Start of TASK DATA

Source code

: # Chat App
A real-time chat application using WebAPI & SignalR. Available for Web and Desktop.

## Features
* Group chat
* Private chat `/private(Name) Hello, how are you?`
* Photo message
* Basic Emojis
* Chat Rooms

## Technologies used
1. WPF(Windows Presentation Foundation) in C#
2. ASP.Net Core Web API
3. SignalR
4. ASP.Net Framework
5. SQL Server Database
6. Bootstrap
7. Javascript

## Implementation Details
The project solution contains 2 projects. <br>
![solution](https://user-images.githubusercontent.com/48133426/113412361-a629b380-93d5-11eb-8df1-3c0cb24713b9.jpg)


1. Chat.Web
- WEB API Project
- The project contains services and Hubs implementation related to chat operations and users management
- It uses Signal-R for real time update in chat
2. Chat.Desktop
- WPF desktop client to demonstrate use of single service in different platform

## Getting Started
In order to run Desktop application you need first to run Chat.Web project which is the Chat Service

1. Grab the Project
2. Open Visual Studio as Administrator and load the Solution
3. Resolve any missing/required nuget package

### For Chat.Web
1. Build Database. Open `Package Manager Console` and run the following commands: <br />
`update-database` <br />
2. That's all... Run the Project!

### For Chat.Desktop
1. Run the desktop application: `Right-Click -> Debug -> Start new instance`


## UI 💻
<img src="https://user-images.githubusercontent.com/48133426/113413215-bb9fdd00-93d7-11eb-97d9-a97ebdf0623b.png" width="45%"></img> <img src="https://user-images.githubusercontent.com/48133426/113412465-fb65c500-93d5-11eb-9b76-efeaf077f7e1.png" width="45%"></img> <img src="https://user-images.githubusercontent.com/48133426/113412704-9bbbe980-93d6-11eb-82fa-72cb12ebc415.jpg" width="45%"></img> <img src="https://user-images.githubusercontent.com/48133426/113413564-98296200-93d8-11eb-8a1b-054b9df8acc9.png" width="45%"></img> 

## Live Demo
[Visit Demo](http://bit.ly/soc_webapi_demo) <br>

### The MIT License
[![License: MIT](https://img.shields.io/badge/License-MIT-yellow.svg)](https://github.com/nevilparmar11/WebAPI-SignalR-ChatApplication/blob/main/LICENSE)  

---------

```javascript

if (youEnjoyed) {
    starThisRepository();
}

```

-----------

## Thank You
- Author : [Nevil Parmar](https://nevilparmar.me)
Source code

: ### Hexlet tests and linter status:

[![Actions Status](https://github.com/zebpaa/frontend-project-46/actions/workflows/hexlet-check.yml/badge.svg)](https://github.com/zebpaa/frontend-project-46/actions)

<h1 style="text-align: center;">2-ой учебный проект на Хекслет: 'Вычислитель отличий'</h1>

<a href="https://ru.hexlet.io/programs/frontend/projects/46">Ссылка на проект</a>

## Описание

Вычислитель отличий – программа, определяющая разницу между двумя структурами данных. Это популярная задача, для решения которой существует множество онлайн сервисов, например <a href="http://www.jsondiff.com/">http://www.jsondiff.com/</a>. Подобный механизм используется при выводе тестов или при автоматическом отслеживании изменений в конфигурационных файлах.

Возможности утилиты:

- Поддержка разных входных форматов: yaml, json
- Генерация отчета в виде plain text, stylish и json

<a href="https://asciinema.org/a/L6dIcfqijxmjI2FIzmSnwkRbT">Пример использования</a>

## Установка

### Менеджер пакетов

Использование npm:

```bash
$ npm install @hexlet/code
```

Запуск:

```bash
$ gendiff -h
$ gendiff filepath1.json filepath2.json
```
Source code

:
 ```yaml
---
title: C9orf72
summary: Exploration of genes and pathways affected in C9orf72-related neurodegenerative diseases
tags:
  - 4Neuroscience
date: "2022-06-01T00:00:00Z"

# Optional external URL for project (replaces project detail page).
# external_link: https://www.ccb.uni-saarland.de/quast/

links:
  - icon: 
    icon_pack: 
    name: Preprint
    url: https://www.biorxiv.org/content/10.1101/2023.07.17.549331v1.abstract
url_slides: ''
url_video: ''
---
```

End of TASK DATA

▶ **ABOUT THIS TASK**: Pull out each line of the entries that contains "frontend".

▶ **WRITTEN SOLUTION**:
[![Actions Status](https://github.com/zebpaa/frontend-project-46/actions/workflows/hexlet-check.yml/badge.svg)](https://github.com/zebpaa/frontend-project-46/actions)
<a href="https://ru.hexlet.io/programs/frontend/projects/46">Ссылка на проект</a>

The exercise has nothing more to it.